Yes, kitchens have been standardized to fit women bodies — but a supposedly standardized woman body at 5’7”. The average Canadian woman is 5’4”. So even though the sexist intention was there to create a better workspace for the person who is expected to spend most of their time working in the kitchen, it well and truly failed.
I also gave Bo the example of how cis women are more likely to die in car crashes than cis men. Even though cis men are more likely to be involved in a car crash, women are 47% more likely to be harmed in one and a whopping 17% more likely to die in one. When testing out cars with dummies, the US has, since 2003, been considerate enough to also use female testing dummies — in the passenger seat only. The obvious problem with this is it doesn’t reveal the impact of a car crash on women if they are in the driver seat, where there is both a wheel to protect from forward momentum and more control of the situation.
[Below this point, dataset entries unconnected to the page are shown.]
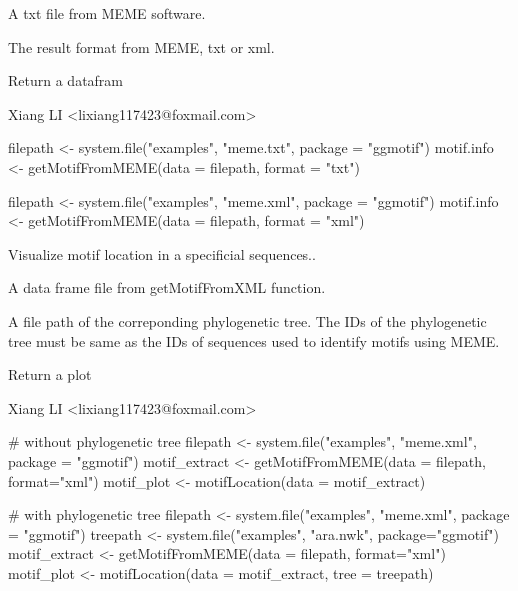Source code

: \documentclass[a4paper]{book}
\begin{document}
%
\begin{Arguments}
\begin{ldescription}
\item[\code{data}] A txt file from MEME software.

\item[\code{format}] The result format from MEME, txt or xml.
\end{ldescription}
\end{Arguments}
%
\begin{Value}
Return a datafram
\end{Value}
%
\begin{Author}\relax
Xiang LI <lixiang117423@foxmail.com>
\end{Author}
%
\begin{Examples}
\begin{ExampleCode}
filepath <- system.file("examples", "meme.txt", package = "ggmotif")
motif.info <- getMotifFromMEME(data = filepath, format = "txt")

filepath <- system.file("examples", "meme.xml", package = "ggmotif")
motif.info <- getMotifFromMEME(data = filepath, format = "xml")
\end{ExampleCode}
\end{Examples}
%
\begin{Description}\relax
{} Visualize motif location in a specificial sequences..
\end{Description}
%
\begin{Arguments}
\begin{ldescription}
\item[\code{data}] A data frame file from getMotifFromXML function.

\item[\code{tree.path}] A file path of the correponding phylogenetic tree.
The IDs of the phylogenetic tree must be same as the IDs of sequences used to identify motifs using MEME.
\end{ldescription}
\end{Arguments}
%
\begin{Value}
Return a plot
\end{Value}
%
\begin{Author}\relax
Xiang LI <lixiang117423@foxmail.com>
\end{Author}
%
\begin{Examples}
\begin{ExampleCode}
# without phylogenetic tree
filepath <- system.file("examples", "meme.xml", package = "ggmotif")
motif_extract <- getMotifFromMEME(data = filepath, format="xml")
motif_plot <- motifLocation(data = motif_extract)

# with phylogenetic tree
filepath <- system.file("examples", "meme.xml", package = "ggmotif")
treepath <- system.file("examples", "ara.nwk", package="ggmotif")
motif_extract <- getMotifFromMEME(data = filepath, format="xml")
motif_plot <- motifLocation(data = motif_extract, tree = treepath)

\end{ExampleCode}
\end{Examples}
\printindex{}
\end{document}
Also, female testing dummies are not a replicate of cis women’s bodies, simply a smaller version of the cis male dummy. To top it all off, seatbelts are not effective on pregnant people and no one has bothered coming up with a solution.
The car is not the only place women are more likely to die than men. The same goes for heart attacks. Research on heart attacks has always been done on cis men even though some of the symptoms can differ from cis men and women. In fact, only one in eight women feel the infamous chest pain associated with heart attacks, but they can feel pain in many other places instead, such as their jaw and back. This results in women receiving worse care, getting poorer aftercare and, in the UK, being 50% more likely to be misdiagnosed.
The “default male” doesn’t just impact health care but also everyday inconveniences, down to cis women having a harder time reaching every corner of their smartphone. That’s right, smartphones are also designed for the cis male, generally larger hand, so that is why our faithful devices keeps getting bigger. And don’t even get me started on how voice control is 70% more likely to recognize a male voice.
The world is inherently male-focused and a lot of us are working to change our own internalized perspective. I spoke to a man in Nepal in 2016 who posed the question: “Who won the last soccer World Cup?” I cockily answered Germany, and he just shook his head and said, “No, that was in 2014, but the US women’s team won the World Cup in 2015.” I’ve been taught to think that the world is by default male.
There is a war on trans folks, non-binary people, and women. But the gender gap resulting in the default male is probably not some supervillain masterplan to bring down all women. It’s likely that whoever is in charge has simply not thought that it was necessary to include women — if the thought even went that far. Ultimately, it’s the result of a society that has suffered under the patriarchy for way too long. The simple solution is to collect both sex and gender-separated data. To ensure that medicine works the same way on everyone, that cars are safe for everyone, that symptoms are being distinguished between sexes and genders and yes, Bo, also that kitchen counters are a suitable height for cis men.